WORK INSTRUCTIONS -
Pull every line containing "started" from the listing.

AVAILABLE DATA -
□ □ □ □

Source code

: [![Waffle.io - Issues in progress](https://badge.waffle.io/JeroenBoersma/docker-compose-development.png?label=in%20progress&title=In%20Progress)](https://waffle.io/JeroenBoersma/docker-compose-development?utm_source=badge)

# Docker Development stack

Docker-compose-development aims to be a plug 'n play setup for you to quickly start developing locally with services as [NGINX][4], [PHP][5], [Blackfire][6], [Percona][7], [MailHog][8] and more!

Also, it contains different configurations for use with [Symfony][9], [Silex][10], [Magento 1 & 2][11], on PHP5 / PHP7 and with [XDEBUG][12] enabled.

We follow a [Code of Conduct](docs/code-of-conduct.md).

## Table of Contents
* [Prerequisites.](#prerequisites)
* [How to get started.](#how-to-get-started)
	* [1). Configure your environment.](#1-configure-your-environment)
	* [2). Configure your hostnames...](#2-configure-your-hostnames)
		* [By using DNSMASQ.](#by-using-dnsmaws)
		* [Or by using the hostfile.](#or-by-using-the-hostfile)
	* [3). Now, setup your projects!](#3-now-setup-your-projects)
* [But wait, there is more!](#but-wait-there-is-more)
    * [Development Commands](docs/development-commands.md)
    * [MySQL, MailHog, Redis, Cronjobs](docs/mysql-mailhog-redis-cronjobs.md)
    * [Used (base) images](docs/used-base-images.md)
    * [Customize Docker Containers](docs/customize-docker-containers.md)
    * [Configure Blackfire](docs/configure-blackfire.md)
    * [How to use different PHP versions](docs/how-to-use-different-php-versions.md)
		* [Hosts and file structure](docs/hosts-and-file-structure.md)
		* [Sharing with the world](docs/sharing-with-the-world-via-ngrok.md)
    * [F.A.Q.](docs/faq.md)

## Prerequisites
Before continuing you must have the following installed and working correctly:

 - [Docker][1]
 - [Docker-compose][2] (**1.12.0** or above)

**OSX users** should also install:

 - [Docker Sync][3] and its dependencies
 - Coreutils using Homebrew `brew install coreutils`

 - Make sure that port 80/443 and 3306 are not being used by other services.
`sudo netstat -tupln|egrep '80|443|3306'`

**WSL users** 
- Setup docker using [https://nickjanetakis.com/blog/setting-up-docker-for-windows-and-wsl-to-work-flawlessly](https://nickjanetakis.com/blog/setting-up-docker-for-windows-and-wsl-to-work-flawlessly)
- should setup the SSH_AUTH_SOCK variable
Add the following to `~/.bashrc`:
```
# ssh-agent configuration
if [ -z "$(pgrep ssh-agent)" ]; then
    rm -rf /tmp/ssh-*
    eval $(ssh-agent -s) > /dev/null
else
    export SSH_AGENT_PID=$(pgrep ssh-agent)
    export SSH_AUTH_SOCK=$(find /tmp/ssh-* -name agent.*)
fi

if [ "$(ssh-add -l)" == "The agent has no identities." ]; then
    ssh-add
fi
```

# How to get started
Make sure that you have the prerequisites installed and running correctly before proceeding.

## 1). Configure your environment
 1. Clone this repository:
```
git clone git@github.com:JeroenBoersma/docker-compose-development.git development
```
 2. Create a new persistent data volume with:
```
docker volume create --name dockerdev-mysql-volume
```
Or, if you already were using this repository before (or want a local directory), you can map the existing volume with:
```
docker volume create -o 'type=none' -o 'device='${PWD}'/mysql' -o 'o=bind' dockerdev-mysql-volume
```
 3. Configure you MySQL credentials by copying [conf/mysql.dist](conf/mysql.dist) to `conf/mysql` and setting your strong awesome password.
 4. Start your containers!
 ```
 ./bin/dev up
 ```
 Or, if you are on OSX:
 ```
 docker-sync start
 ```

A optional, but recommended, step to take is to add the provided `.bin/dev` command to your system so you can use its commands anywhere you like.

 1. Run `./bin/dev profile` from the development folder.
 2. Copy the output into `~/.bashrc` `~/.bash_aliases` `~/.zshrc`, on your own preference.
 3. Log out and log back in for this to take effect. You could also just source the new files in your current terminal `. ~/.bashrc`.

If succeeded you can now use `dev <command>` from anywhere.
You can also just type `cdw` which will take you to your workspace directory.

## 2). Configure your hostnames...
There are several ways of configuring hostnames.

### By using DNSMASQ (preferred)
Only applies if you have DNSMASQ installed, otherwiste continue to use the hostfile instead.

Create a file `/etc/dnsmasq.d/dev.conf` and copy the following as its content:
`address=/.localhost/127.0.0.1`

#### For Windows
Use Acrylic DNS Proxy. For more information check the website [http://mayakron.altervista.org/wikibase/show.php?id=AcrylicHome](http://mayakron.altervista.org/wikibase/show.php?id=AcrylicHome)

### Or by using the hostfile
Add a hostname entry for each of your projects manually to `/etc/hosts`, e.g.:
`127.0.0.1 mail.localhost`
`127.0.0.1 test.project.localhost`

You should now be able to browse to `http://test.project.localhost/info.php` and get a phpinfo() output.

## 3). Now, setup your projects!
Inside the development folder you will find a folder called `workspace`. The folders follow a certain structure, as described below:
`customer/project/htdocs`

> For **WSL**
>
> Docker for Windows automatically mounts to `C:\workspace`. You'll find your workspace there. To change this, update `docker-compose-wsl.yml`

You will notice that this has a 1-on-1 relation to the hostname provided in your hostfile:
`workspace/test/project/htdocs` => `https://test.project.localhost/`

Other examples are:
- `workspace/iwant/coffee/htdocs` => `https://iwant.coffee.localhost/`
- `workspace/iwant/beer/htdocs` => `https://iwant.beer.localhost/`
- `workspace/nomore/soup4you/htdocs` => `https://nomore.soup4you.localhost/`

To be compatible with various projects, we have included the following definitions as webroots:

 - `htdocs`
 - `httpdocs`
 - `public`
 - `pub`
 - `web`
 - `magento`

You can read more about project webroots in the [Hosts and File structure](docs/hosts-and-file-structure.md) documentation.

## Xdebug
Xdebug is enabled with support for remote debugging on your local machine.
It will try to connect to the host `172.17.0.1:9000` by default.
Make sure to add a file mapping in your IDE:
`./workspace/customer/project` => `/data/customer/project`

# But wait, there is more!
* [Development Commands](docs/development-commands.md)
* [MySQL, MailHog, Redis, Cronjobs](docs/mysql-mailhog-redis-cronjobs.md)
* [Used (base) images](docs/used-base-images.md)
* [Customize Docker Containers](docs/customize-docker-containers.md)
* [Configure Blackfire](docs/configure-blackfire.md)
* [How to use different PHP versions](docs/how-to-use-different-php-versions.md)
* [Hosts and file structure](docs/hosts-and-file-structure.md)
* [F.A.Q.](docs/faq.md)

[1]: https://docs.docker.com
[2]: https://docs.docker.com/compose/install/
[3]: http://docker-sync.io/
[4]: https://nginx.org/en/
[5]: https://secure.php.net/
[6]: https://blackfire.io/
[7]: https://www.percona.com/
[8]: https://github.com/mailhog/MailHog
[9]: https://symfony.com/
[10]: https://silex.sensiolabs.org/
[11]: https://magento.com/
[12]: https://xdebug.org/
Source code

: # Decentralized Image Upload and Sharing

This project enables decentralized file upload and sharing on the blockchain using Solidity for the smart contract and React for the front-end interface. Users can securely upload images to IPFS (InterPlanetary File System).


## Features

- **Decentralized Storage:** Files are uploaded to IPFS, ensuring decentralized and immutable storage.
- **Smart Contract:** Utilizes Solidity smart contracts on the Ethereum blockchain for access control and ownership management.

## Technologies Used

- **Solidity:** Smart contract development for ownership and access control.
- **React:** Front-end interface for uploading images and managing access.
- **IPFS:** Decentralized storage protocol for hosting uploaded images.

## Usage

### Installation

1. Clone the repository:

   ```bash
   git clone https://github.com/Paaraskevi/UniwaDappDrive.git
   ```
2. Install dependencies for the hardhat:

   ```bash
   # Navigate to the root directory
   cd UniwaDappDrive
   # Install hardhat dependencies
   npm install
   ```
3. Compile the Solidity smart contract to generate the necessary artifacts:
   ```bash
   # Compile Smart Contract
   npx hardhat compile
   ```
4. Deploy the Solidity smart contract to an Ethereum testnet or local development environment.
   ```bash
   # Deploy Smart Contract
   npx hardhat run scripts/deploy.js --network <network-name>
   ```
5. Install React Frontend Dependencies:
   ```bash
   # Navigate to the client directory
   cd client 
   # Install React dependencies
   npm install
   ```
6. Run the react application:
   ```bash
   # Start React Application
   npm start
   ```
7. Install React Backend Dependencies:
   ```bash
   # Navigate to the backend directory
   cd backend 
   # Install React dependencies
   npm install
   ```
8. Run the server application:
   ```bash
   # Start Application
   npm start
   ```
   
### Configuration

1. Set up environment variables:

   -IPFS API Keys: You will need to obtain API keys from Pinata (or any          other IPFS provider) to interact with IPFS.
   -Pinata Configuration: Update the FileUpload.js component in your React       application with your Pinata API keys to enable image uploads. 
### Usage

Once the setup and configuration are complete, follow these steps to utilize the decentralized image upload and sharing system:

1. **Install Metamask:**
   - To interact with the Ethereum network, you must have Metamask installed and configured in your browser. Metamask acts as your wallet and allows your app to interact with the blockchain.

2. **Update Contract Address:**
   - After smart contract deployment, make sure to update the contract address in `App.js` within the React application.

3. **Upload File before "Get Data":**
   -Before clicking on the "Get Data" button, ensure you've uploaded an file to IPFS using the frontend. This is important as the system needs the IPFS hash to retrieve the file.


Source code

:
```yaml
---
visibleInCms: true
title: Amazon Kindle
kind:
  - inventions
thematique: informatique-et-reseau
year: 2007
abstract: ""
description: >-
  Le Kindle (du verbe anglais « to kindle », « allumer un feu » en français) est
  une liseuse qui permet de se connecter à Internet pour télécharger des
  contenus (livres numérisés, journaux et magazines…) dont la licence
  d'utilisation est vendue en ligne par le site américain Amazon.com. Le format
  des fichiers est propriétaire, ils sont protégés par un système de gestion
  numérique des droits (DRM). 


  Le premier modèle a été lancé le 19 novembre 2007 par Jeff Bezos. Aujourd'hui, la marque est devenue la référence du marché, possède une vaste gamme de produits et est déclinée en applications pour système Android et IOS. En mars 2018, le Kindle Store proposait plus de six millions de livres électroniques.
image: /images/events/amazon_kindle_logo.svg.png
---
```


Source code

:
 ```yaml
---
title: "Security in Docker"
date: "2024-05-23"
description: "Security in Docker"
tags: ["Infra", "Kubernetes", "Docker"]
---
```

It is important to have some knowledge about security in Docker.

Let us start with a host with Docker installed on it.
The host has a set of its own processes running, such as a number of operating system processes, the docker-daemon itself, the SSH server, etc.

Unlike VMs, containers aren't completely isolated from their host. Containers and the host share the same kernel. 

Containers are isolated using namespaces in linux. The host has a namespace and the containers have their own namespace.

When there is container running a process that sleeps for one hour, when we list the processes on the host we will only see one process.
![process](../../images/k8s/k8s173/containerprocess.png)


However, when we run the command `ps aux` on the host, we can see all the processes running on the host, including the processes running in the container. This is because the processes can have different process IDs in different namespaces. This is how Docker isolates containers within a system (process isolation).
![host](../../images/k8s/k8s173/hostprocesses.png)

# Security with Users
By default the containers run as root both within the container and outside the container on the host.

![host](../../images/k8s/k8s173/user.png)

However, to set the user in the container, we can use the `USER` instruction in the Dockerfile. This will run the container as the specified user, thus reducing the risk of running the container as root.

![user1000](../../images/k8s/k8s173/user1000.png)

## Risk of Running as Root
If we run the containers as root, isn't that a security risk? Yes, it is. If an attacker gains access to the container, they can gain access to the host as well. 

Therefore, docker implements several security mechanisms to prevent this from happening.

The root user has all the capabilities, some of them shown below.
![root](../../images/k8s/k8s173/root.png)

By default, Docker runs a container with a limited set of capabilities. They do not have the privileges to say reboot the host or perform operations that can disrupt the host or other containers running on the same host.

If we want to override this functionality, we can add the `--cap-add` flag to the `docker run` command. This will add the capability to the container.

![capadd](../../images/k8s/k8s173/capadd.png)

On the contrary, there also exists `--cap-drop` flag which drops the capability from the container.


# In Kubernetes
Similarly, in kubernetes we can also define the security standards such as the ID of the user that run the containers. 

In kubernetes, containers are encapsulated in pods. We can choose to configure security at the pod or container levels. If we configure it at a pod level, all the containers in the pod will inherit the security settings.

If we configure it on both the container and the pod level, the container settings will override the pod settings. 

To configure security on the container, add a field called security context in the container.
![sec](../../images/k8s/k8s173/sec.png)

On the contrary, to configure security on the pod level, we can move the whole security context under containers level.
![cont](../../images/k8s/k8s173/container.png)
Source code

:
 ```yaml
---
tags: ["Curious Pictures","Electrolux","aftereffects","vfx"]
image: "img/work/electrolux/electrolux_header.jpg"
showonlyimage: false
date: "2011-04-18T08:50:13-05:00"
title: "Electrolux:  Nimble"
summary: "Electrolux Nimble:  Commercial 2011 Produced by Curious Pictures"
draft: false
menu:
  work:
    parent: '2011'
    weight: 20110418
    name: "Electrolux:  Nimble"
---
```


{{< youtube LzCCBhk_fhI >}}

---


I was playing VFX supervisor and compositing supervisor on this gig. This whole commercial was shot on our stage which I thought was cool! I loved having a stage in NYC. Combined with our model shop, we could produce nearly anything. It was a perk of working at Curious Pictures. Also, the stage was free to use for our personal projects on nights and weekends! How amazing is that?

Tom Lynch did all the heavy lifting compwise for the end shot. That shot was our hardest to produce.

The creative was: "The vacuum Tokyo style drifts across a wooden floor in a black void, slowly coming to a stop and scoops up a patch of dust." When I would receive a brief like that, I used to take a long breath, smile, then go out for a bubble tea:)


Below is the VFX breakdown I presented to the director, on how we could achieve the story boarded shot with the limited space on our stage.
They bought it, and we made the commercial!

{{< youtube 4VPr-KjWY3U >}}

□ □ □ □

SOLUTION -
* [How to get started.](#how-to-get-started)
# How to get started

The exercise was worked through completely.